═════ PROVIDED MATERIAL

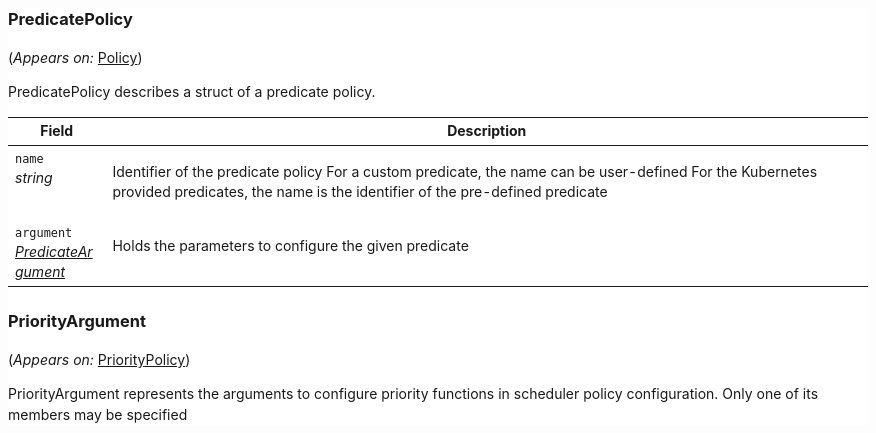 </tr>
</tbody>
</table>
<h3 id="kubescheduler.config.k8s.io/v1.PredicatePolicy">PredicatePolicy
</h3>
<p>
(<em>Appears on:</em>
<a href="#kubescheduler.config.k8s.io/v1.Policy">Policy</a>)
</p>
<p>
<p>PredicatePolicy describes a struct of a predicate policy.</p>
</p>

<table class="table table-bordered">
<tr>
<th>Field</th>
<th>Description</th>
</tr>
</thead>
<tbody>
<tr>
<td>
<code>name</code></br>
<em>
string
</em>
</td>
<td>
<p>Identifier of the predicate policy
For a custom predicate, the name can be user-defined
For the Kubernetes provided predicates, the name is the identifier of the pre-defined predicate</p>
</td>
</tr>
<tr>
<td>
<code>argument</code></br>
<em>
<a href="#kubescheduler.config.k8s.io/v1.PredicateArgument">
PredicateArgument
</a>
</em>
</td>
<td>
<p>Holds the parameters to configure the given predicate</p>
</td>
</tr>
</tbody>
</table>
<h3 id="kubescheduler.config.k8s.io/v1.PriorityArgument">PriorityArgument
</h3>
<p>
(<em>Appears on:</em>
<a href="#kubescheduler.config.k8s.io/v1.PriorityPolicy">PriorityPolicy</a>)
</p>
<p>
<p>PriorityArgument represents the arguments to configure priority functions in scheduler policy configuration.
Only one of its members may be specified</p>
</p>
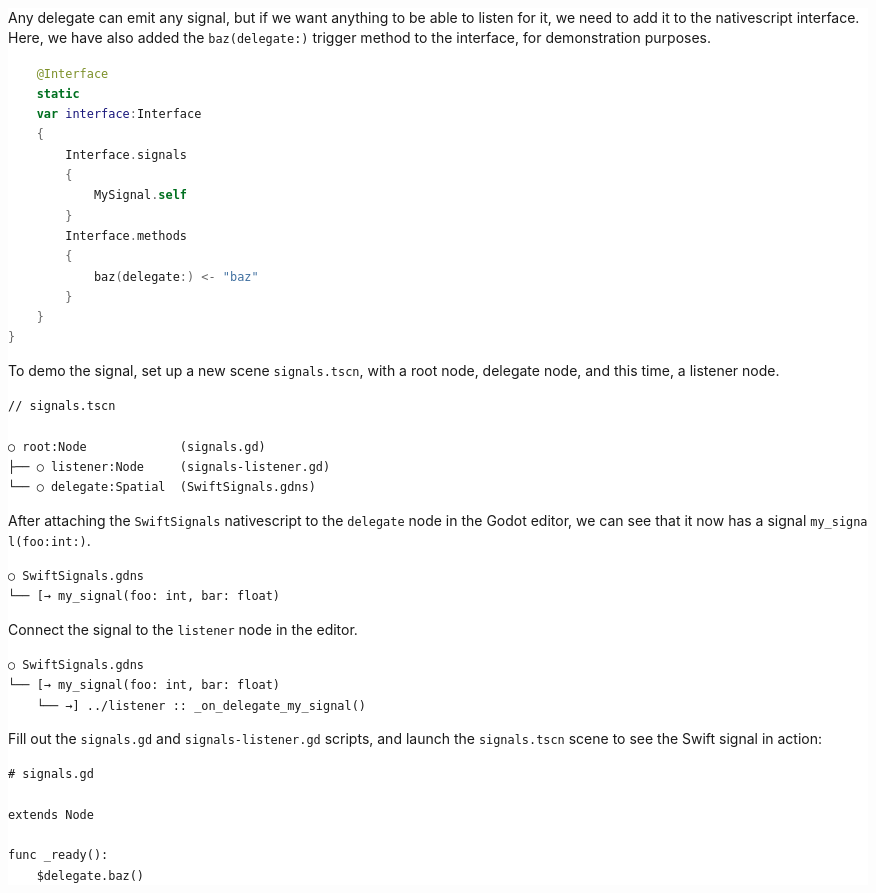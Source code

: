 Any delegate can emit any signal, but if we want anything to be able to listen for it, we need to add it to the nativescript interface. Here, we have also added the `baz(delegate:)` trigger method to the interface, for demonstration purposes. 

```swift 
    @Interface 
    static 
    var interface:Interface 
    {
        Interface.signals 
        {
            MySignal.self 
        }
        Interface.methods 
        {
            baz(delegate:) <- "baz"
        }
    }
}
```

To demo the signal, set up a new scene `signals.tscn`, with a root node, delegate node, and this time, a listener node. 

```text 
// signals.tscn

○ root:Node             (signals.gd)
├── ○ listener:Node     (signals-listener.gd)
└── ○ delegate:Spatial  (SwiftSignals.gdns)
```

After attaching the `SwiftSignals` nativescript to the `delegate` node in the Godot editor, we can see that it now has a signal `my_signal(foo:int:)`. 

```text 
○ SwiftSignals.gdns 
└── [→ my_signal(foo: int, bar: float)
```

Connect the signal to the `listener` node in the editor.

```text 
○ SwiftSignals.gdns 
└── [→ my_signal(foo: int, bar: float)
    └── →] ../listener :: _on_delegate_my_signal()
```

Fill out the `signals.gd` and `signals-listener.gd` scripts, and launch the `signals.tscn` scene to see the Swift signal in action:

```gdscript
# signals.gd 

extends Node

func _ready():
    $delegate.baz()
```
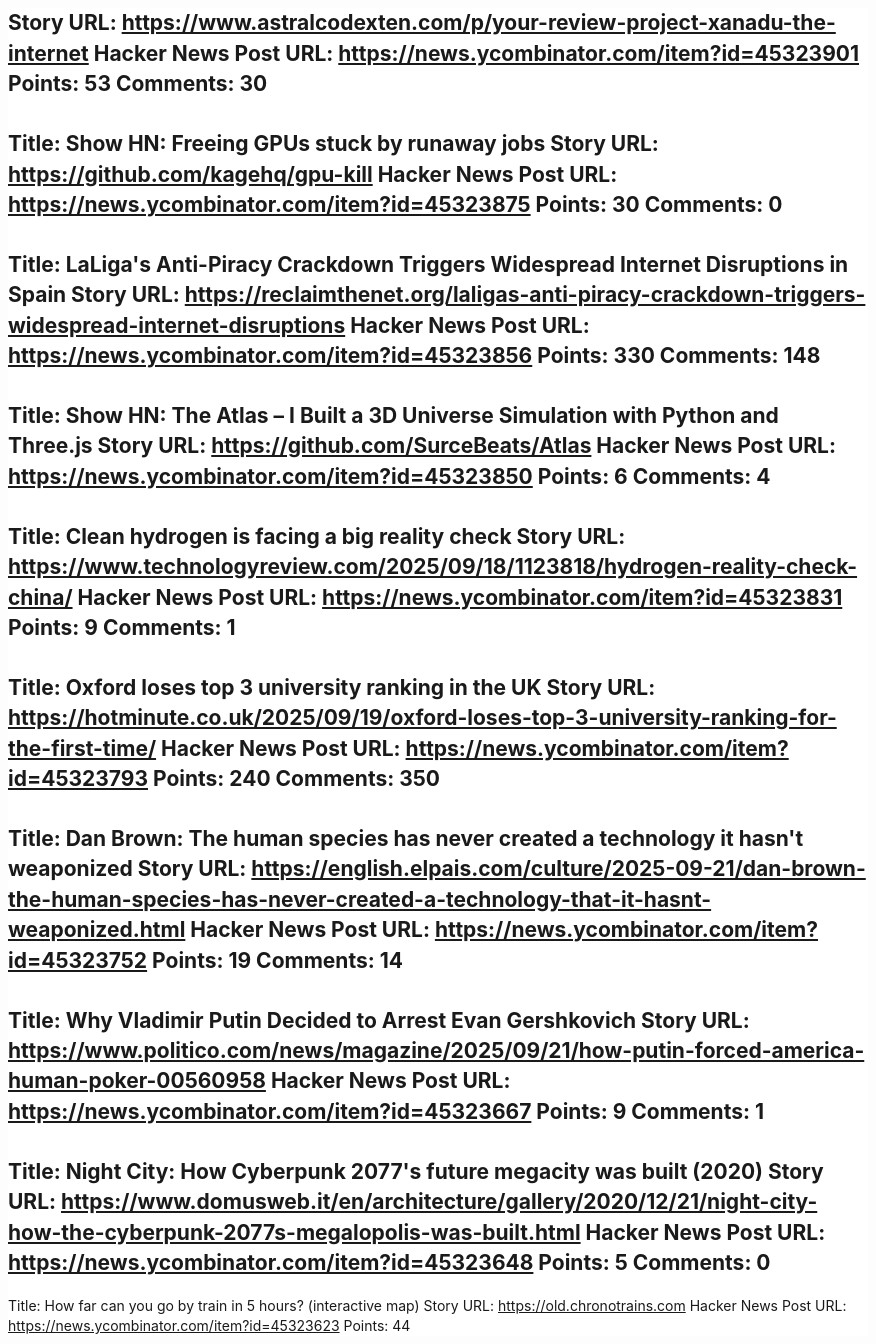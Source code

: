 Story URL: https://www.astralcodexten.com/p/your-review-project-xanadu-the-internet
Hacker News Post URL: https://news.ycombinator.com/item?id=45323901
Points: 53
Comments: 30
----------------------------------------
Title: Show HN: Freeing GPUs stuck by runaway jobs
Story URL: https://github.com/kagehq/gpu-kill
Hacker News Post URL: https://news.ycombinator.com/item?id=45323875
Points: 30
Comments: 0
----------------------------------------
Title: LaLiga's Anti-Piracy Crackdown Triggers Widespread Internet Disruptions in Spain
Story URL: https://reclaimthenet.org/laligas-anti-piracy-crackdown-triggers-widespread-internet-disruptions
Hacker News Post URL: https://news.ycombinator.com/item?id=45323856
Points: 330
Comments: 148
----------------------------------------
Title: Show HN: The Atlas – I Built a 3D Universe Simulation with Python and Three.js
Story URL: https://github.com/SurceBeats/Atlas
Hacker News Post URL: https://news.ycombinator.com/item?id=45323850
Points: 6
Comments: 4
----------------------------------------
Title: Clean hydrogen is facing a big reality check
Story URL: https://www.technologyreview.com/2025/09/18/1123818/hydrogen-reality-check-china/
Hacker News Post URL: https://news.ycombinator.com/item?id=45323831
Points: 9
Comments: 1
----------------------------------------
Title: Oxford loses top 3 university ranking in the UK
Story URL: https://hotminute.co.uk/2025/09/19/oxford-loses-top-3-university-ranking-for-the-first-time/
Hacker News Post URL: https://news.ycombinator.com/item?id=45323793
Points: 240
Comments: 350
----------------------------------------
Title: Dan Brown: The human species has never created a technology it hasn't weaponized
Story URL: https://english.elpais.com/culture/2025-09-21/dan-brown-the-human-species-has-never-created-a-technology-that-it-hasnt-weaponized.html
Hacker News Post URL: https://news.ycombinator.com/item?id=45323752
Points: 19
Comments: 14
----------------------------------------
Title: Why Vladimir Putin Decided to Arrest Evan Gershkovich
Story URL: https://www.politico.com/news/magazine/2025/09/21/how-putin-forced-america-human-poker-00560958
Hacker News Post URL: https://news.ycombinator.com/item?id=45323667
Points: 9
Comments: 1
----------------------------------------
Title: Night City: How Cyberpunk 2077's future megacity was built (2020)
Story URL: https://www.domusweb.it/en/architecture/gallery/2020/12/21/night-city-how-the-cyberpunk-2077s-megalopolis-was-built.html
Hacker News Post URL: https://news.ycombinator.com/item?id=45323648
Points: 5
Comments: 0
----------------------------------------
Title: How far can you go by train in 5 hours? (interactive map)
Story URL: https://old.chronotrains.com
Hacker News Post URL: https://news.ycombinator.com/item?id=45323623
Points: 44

══════════

_BRIEF_.
Copy out only the lines above from the one with "Title: Show HN: Freeing" to the one with "Comments: 148", inclusive, exactly as they stand.

_EXERCISE SOLUTION_.
Title: Show HN: Freeing GPUs stuck by runaway jobs
Story URL: https://github.com/kagehq/gpu-kill
Hacker News Post URL: https://news.ycombinator.com/item?id=45323875
Points: 30
Comments: 0
----------------------------------------
Title: LaLiga's Anti-Piracy Crackdown Triggers Widespread Internet Disruptions in Spain
Story URL: https://reclaimthenet.org/laligas-anti-piracy-crackdown-triggers-widespread-internet-disruptions
Hacker News Post URL: https://news.ycombinator.com/item?id=45323856
Points: 330
Comments: 148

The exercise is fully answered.